Begin with the first line below and retype each line exactly through the line containing "SHOUTING AND BEING". Any pictures are to be left out.

BEGIN Material for this exercise

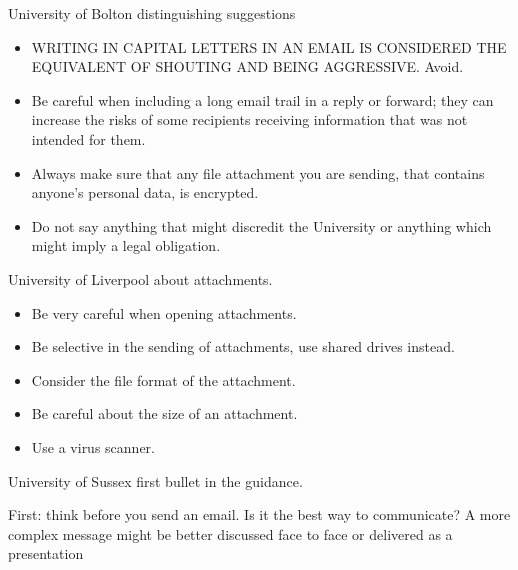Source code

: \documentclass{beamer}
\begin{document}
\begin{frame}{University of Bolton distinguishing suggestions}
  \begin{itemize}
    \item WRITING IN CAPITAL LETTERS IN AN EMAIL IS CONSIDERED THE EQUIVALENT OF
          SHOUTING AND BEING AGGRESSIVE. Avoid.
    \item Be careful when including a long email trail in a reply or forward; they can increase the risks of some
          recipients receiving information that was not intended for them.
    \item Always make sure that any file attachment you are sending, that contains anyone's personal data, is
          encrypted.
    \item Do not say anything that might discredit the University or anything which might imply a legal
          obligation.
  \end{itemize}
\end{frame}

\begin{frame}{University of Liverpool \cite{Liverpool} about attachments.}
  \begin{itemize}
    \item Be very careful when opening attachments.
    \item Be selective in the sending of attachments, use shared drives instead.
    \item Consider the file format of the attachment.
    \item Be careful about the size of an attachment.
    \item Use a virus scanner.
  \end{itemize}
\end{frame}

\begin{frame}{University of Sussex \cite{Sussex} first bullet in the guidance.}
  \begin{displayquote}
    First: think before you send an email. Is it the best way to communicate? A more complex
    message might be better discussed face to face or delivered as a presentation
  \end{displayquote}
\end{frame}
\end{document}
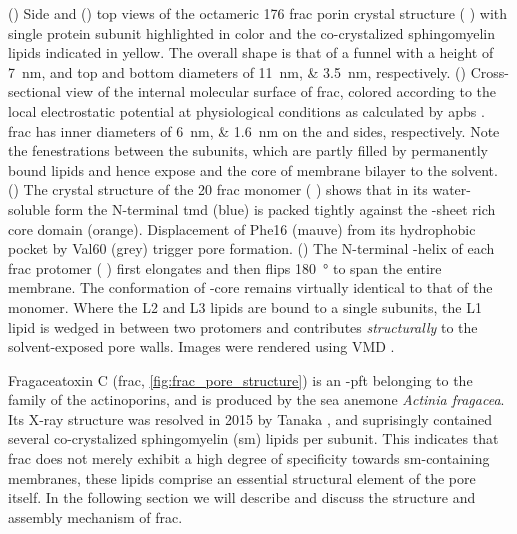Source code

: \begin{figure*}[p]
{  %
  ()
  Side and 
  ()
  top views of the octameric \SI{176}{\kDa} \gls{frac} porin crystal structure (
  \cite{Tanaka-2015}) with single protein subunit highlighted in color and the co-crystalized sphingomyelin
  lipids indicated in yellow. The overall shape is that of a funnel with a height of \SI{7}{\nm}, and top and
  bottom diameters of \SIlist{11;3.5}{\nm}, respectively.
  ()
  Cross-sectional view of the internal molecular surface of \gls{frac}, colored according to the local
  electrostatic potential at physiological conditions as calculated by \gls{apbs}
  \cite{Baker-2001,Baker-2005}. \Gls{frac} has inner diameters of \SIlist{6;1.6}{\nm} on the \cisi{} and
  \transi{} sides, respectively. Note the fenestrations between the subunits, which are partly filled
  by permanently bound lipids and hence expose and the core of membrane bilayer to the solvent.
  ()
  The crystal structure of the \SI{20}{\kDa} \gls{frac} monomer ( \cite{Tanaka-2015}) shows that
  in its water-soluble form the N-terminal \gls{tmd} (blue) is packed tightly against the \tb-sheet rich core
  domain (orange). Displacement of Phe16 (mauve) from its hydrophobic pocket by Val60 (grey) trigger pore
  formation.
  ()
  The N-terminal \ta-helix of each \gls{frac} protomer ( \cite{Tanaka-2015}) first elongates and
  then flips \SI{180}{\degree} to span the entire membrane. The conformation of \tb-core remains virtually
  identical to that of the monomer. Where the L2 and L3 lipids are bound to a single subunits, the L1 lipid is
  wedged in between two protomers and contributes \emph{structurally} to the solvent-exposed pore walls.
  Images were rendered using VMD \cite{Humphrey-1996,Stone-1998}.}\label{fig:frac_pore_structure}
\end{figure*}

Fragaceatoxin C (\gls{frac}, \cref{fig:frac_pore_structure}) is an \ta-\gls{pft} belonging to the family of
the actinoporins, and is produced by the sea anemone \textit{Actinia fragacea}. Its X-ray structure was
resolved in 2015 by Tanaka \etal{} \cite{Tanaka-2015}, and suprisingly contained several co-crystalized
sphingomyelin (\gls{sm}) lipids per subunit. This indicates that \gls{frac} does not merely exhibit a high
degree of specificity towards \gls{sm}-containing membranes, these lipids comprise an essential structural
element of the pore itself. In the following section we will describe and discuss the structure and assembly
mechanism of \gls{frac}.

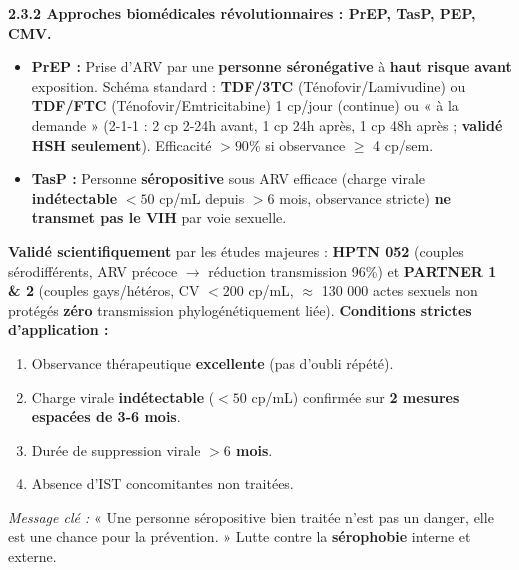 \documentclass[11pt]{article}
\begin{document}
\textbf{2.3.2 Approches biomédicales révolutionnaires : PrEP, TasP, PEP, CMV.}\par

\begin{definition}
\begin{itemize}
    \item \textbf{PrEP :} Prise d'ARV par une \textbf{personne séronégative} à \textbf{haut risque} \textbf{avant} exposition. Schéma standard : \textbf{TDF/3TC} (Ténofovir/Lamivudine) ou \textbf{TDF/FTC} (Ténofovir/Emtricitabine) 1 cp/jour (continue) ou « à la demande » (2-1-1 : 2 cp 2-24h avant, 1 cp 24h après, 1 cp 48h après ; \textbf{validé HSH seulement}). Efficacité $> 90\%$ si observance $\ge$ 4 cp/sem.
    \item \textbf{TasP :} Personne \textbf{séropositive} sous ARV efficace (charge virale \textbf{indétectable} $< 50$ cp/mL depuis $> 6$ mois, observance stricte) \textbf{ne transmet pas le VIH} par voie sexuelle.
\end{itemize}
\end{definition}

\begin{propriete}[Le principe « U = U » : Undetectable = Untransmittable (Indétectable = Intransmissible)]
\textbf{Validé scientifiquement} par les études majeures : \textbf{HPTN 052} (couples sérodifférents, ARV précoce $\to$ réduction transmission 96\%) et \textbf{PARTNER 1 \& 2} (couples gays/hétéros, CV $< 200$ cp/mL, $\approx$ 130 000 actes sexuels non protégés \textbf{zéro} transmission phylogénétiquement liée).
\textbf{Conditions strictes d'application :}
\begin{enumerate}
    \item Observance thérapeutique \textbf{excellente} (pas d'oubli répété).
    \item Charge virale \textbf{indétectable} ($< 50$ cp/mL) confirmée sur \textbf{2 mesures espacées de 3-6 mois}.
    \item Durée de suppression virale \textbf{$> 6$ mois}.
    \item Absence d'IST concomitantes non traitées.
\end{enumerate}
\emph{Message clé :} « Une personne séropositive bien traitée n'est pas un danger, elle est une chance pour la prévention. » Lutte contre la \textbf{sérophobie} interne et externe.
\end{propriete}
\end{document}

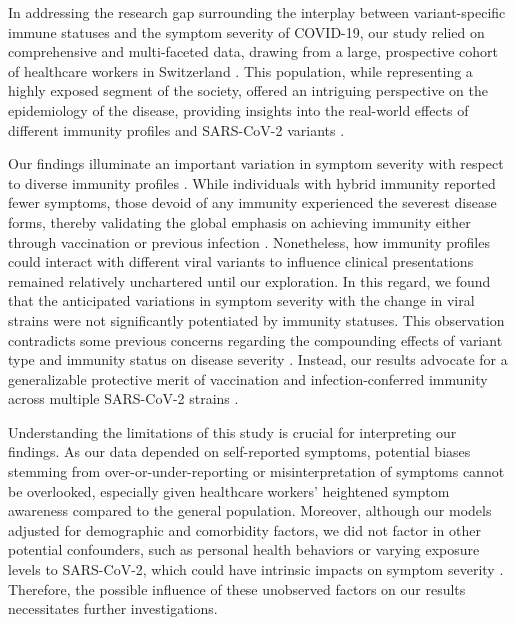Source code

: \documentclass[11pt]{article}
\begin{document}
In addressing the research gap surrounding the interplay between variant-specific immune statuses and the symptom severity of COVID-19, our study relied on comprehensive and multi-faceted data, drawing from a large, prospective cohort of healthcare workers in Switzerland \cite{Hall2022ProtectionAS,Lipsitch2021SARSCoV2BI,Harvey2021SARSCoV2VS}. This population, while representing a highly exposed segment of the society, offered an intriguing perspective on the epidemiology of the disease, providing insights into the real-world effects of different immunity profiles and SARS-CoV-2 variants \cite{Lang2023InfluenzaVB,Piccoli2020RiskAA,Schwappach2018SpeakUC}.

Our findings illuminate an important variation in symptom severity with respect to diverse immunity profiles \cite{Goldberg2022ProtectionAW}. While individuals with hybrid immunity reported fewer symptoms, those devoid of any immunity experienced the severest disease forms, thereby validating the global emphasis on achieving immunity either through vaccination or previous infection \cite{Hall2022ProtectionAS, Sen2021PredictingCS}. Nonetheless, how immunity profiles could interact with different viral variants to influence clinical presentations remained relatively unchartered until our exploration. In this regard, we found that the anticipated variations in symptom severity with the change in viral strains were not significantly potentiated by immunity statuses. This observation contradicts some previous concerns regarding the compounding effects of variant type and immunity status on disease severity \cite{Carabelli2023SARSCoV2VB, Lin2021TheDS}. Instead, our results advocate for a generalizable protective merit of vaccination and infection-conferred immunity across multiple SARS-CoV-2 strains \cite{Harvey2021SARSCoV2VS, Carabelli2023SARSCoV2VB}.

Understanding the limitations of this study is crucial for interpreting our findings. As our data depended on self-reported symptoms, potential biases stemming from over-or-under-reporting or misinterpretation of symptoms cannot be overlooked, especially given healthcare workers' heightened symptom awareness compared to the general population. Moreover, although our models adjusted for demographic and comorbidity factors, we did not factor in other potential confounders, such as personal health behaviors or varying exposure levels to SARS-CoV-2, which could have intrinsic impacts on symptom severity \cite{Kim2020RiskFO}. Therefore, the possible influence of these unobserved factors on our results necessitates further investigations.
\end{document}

END Material for this exercise

* [Your solution]:
Source code

: \documentclass{beamer}
\begin{document}
\begin{frame}{University of Bolton distinguishing suggestions}
  \begin{itemize}
    \item WRITING IN CAPITAL LETTERS IN AN EMAIL IS CONSIDERED THE EQUIVALENT OF
          SHOUTING AND BEING AGGRESSIVE. Avoid.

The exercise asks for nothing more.